_YOUR OBJECTIVE_
Filter the listing for lines containing "robust".
----
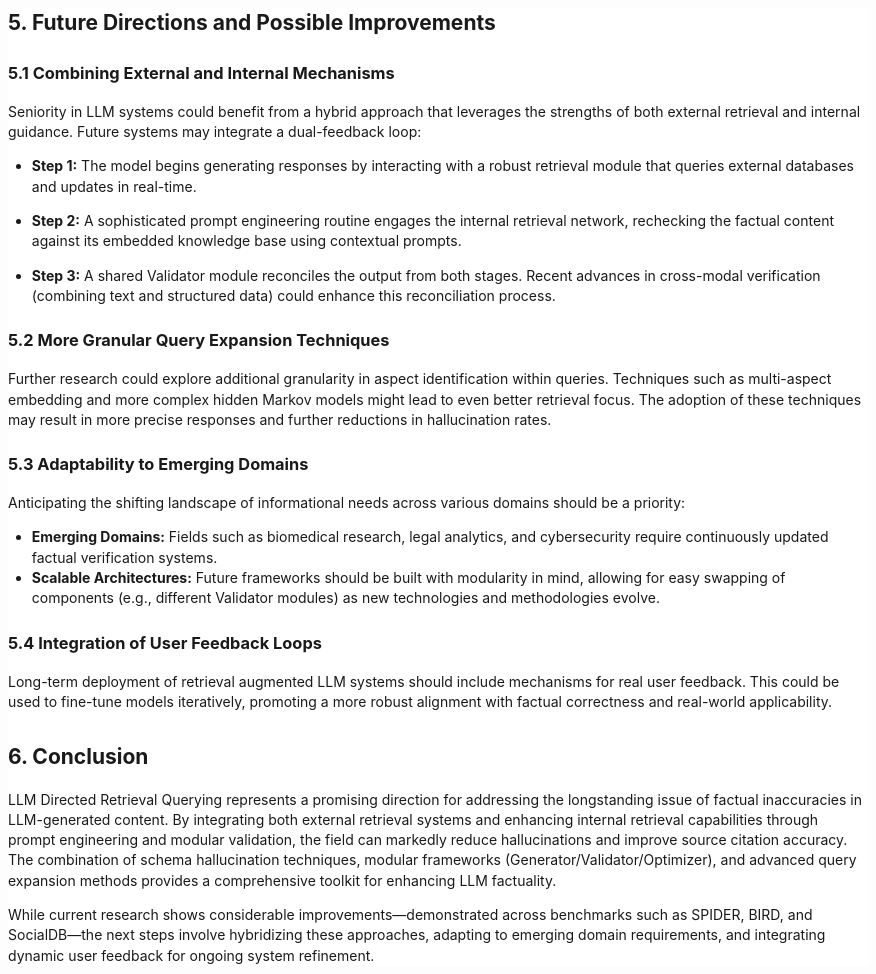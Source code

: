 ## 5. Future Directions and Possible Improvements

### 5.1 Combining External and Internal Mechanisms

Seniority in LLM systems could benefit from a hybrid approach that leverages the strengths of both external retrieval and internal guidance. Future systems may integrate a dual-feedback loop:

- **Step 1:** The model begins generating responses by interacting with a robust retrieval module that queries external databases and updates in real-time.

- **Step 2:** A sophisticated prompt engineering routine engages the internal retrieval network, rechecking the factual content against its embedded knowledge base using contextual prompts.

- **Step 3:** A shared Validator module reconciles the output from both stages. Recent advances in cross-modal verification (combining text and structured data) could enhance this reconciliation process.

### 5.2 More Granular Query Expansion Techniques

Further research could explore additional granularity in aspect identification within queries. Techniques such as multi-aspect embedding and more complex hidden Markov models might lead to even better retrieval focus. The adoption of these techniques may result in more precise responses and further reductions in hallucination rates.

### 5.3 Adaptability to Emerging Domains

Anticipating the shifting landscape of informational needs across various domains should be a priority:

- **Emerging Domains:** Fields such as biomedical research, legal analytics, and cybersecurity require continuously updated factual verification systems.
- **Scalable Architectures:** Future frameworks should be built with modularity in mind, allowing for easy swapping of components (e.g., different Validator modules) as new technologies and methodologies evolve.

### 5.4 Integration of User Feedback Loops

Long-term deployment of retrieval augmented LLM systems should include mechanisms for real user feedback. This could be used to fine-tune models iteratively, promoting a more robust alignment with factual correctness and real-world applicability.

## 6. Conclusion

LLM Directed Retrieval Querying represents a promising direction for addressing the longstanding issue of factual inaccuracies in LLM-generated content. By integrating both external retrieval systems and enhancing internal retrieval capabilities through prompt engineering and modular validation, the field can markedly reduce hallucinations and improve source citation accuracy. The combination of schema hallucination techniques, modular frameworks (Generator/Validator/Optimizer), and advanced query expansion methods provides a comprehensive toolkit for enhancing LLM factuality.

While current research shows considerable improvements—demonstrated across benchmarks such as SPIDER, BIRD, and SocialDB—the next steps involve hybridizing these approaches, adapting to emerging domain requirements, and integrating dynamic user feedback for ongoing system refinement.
----
_RESPONSE_
- **Step 1:** The model begins generating responses by interacting with a robust retrieval module that queries external databases and updates in real-time.
Long-term deployment of retrieval augmented LLM systems should include mechanisms for real user feedback. This could be used to fine-tune models iteratively, promoting a more robust alignment with factual correctness and real-world applicability.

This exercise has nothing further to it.